§ Work instructions:
Take the lines below beginning at the line that has "Once a repository" and stopping after the line that has "Files can be", and print them exactly as they are, with no other lines.
⟨
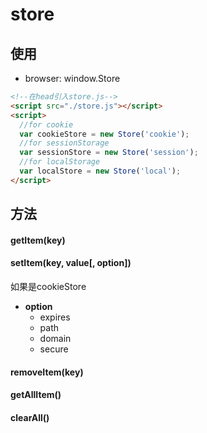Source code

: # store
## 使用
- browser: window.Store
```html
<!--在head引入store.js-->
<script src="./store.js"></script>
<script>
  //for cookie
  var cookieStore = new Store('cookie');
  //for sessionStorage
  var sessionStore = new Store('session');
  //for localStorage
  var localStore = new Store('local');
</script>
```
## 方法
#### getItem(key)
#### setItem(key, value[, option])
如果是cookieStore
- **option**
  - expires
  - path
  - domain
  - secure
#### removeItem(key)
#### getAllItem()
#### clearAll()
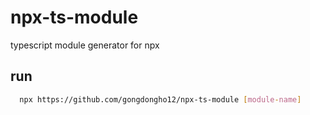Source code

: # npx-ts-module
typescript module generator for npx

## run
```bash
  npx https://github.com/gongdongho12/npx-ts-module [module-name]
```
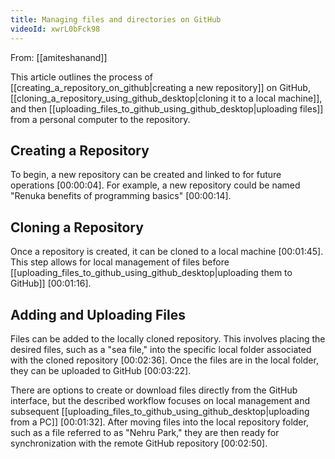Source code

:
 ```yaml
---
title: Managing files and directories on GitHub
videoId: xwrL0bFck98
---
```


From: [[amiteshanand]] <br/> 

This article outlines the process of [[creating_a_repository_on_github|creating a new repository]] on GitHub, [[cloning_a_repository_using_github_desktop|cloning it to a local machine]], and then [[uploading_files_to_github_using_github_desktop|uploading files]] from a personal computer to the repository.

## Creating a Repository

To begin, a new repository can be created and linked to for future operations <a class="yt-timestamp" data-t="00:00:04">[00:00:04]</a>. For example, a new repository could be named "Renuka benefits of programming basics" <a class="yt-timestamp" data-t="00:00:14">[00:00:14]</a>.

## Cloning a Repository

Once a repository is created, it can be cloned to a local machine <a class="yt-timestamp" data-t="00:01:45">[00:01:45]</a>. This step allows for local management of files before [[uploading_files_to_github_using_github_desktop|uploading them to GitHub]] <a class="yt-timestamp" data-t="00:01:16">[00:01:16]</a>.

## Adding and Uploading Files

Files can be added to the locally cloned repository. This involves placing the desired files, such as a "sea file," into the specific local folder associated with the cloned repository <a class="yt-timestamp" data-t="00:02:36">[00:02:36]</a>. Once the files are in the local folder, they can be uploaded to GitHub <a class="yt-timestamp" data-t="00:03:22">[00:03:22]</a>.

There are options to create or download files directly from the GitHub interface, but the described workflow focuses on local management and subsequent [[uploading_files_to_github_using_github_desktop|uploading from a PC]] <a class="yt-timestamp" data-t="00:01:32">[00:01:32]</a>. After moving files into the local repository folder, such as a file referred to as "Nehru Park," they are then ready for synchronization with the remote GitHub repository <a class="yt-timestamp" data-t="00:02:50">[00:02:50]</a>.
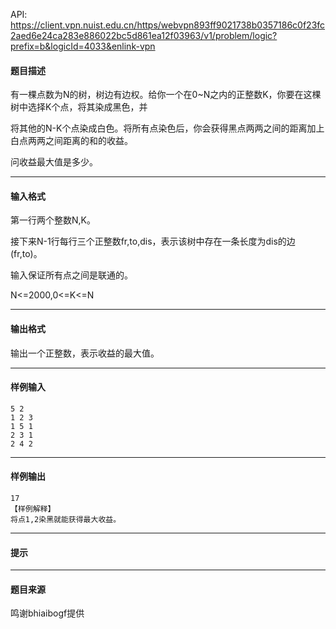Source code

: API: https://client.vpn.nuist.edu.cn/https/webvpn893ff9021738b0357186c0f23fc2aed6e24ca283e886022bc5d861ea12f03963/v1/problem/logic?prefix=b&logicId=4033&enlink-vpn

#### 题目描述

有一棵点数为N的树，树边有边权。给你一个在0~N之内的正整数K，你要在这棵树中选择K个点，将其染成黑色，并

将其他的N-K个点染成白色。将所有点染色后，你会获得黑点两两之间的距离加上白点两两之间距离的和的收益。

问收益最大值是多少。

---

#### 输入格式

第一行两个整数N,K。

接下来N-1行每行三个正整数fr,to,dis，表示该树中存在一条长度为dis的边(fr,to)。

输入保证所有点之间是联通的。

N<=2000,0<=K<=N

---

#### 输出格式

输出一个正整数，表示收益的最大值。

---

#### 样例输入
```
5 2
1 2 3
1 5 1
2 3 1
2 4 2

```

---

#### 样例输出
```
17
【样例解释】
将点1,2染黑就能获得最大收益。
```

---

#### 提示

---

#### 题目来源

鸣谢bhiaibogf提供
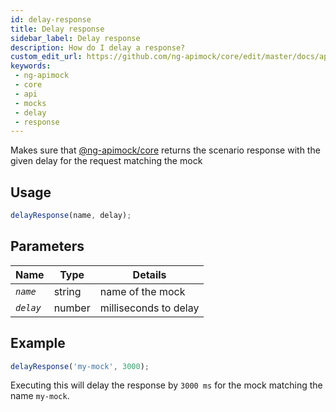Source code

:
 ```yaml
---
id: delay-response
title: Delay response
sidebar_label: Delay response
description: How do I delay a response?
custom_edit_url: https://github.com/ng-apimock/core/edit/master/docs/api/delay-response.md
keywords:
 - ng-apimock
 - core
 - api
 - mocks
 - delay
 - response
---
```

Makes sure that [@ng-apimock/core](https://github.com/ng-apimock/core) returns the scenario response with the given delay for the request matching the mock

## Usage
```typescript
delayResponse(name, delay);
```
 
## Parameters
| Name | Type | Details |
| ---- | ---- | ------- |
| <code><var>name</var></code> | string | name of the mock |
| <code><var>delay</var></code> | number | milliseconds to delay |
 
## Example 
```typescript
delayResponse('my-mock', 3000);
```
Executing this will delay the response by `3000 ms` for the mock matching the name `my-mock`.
⟩
§ Expected output:
Once a repository is created, it can be cloned to a local machine <a class="yt-timestamp" data-t="00:01:45">[00:01:45]</a>. This step allows for local management of files before [[uploading_files_to_github_using_github_desktop|uploading them to GitHub]] <a class="yt-timestamp" data-t="00:01:16">[00:01:16]</a>.

## Adding and Uploading Files

Files can be added to the locally cloned repository. This involves placing the desired files, such as a "sea file," into the specific local folder associated with the cloned repository <a class="yt-timestamp" data-t="00:02:36">[00:02:36]</a>. Once the files are in the local folder, they can be uploaded to GitHub <a class="yt-timestamp" data-t="00:03:22">[00:03:22]</a>.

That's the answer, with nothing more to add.